[Saved entries]
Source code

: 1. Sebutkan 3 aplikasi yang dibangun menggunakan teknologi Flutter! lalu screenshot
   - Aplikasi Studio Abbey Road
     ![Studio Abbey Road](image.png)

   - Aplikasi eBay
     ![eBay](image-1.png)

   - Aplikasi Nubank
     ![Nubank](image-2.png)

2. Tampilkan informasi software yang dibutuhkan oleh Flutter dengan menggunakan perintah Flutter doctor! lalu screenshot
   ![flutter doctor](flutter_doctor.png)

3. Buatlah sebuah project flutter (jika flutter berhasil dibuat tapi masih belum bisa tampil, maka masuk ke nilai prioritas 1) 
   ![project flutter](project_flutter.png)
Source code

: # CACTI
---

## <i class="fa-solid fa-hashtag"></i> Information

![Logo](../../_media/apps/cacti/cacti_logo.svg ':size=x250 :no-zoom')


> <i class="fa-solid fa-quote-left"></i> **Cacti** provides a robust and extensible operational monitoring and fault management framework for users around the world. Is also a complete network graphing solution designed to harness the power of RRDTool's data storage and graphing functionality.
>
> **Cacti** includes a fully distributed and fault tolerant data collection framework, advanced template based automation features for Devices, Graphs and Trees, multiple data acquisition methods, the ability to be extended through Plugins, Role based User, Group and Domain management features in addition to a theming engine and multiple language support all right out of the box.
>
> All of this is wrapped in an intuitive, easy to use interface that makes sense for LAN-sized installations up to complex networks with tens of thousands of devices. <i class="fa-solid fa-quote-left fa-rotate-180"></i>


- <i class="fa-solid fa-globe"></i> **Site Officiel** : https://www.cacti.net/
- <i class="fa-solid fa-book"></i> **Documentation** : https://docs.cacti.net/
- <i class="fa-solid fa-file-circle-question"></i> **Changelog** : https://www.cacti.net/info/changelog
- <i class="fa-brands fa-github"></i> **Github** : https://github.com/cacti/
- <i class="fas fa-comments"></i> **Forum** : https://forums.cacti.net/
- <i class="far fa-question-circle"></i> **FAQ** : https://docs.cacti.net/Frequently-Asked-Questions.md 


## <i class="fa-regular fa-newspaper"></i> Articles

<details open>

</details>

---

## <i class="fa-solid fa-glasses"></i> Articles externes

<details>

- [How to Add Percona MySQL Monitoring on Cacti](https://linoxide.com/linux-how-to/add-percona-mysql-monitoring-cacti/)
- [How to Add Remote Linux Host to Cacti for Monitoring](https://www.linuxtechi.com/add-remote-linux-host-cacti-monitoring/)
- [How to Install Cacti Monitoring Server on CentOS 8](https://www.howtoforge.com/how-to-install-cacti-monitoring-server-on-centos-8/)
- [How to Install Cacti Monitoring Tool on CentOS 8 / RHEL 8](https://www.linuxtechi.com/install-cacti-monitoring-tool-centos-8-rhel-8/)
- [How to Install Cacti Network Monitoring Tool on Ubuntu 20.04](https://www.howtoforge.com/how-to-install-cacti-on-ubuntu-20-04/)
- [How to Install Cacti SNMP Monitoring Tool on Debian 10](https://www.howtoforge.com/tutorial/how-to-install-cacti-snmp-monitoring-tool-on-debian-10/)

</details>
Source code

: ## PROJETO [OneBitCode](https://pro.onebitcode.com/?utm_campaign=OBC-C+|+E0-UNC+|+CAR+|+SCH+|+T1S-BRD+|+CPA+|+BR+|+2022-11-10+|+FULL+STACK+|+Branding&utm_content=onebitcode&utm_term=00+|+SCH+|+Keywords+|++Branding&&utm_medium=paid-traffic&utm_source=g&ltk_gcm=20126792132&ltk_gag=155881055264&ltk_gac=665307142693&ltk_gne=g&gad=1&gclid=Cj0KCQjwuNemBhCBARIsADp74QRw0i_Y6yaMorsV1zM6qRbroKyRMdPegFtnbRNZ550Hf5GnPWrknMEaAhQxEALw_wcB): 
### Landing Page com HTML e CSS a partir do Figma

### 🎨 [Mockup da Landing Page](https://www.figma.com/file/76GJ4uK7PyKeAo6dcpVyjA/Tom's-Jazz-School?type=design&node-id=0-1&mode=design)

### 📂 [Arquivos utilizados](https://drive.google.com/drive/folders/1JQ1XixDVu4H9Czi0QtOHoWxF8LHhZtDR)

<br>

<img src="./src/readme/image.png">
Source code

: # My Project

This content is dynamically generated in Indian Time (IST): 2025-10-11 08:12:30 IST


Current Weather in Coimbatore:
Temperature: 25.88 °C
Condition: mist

**EXERCISE GOAL:**
Look for the string "linuxtechi" in the records, and copy every line where it is found.

**RESULT OF THE EXERCISE:**
- [How to Add Remote Linux Host to Cacti for Monitoring](https://www.linuxtechi.com/add-remote-linux-host-cacti-monitoring/)
- [How to Install Cacti Monitoring Tool on CentOS 8 / RHEL 8](https://www.linuxtechi.com/install-cacti-monitoring-tool-centos-8-rhel-8/)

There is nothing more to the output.